***** Input
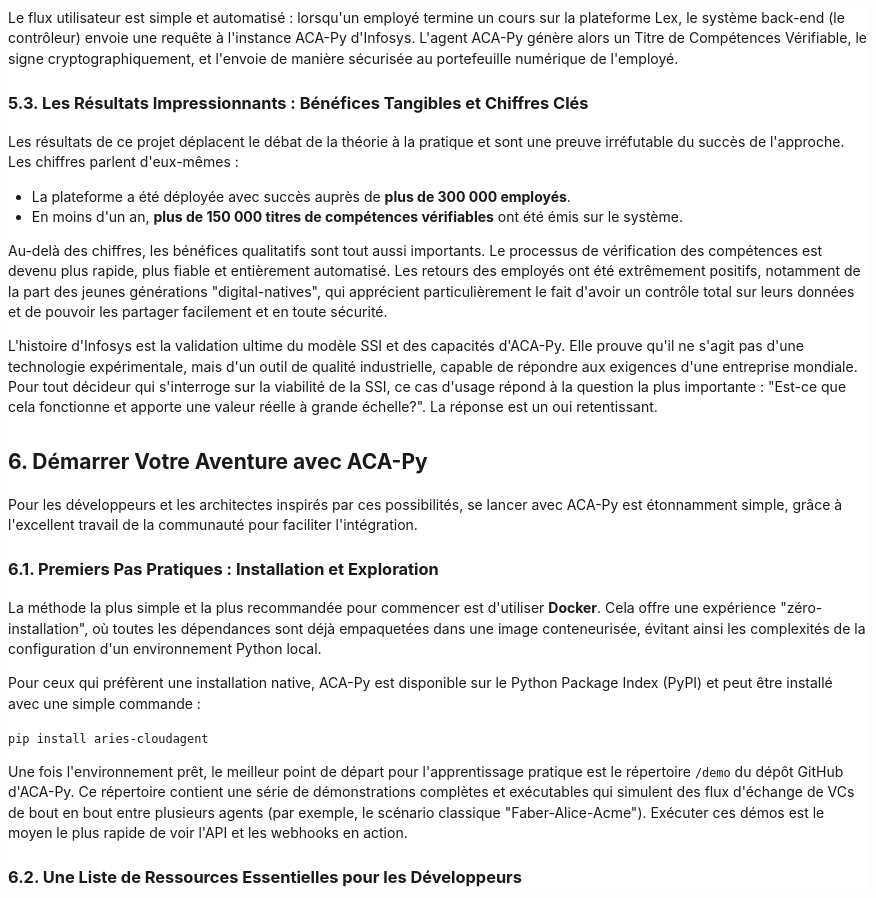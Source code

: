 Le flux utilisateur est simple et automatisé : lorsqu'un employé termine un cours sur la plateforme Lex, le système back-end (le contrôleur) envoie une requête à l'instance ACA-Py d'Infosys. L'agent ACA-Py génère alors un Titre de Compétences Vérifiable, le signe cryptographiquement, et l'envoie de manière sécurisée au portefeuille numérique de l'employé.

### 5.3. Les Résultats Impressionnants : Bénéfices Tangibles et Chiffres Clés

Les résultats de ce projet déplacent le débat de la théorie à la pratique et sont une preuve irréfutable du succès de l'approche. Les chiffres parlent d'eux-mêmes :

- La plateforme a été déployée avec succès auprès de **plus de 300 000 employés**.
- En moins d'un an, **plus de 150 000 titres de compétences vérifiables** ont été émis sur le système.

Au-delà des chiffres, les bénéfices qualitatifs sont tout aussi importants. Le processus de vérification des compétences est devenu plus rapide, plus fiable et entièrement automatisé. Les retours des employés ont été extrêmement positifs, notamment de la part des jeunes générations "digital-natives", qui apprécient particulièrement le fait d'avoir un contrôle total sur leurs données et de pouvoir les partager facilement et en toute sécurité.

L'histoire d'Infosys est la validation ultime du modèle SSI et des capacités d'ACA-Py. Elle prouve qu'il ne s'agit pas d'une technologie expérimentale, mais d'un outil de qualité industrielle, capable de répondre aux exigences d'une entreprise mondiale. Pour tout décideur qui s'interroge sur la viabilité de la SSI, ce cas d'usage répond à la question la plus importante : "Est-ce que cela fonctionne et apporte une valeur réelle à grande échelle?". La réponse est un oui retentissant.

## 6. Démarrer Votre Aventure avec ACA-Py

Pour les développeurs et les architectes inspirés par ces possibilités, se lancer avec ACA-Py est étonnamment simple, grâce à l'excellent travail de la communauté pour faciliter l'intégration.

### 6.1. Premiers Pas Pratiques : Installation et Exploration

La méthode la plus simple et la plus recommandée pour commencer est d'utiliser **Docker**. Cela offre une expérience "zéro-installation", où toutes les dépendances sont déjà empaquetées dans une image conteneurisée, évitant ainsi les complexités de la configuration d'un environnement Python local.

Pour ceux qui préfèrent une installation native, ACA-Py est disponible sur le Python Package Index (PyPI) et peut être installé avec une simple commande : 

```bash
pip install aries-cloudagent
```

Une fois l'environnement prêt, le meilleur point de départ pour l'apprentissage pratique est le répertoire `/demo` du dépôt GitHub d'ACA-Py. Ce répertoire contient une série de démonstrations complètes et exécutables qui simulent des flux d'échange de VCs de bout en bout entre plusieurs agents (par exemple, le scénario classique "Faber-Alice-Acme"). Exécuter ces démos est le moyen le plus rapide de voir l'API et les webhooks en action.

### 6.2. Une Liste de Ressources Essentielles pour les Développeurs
**********
- [Problem requirements]:
The required output is every line from the beginning of the material above through the line with "La méthode la", exact and without pictures.

- [Written reply]:
Source code

: Le flux utilisateur est simple et automatisé : lorsqu'un employé termine un cours sur la plateforme Lex, le système back-end (le contrôleur) envoie une requête à l'instance ACA-Py d'Infosys. L'agent ACA-Py génère alors un Titre de Compétences Vérifiable, le signe cryptographiquement, et l'envoie de manière sécurisée au portefeuille numérique de l'employé.

### 5.3. Les Résultats Impressionnants : Bénéfices Tangibles et Chiffres Clés

Les résultats de ce projet déplacent le débat de la théorie à la pratique et sont une preuve irréfutable du succès de l'approche. Les chiffres parlent d'eux-mêmes :

- La plateforme a été déployée avec succès auprès de **plus de 300 000 employés**.
- En moins d'un an, **plus de 150 000 titres de compétences vérifiables** ont été émis sur le système.

Au-delà des chiffres, les bénéfices qualitatifs sont tout aussi importants. Le processus de vérification des compétences est devenu plus rapide, plus fiable et entièrement automatisé. Les retours des employés ont été extrêmement positifs, notamment de la part des jeunes générations "digital-natives", qui apprécient particulièrement le fait d'avoir un contrôle total sur leurs données et de pouvoir les partager facilement et en toute sécurité.

L'histoire d'Infosys est la validation ultime du modèle SSI et des capacités d'ACA-Py. Elle prouve qu'il ne s'agit pas d'une technologie expérimentale, mais d'un outil de qualité industrielle, capable de répondre aux exigences d'une entreprise mondiale. Pour tout décideur qui s'interroge sur la viabilité de la SSI, ce cas d'usage répond à la question la plus importante : "Est-ce que cela fonctionne et apporte une valeur réelle à grande échelle?". La réponse est un oui retentissant.

## 6. Démarrer Votre Aventure avec ACA-Py

Pour les développeurs et les architectes inspirés par ces possibilités, se lancer avec ACA-Py est étonnamment simple, grâce à l'excellent travail de la communauté pour faciliter l'intégration.

### 6.1. Premiers Pas Pratiques : Installation et Exploration

La méthode la plus simple et la plus recommandée pour commencer est d'utiliser **Docker**. Cela offre une expérience "zéro-installation", où toutes les dépendances sont déjà empaquetées dans une image conteneurisée, évitant ainsi les complexités de la configuration d'un environnement Python local.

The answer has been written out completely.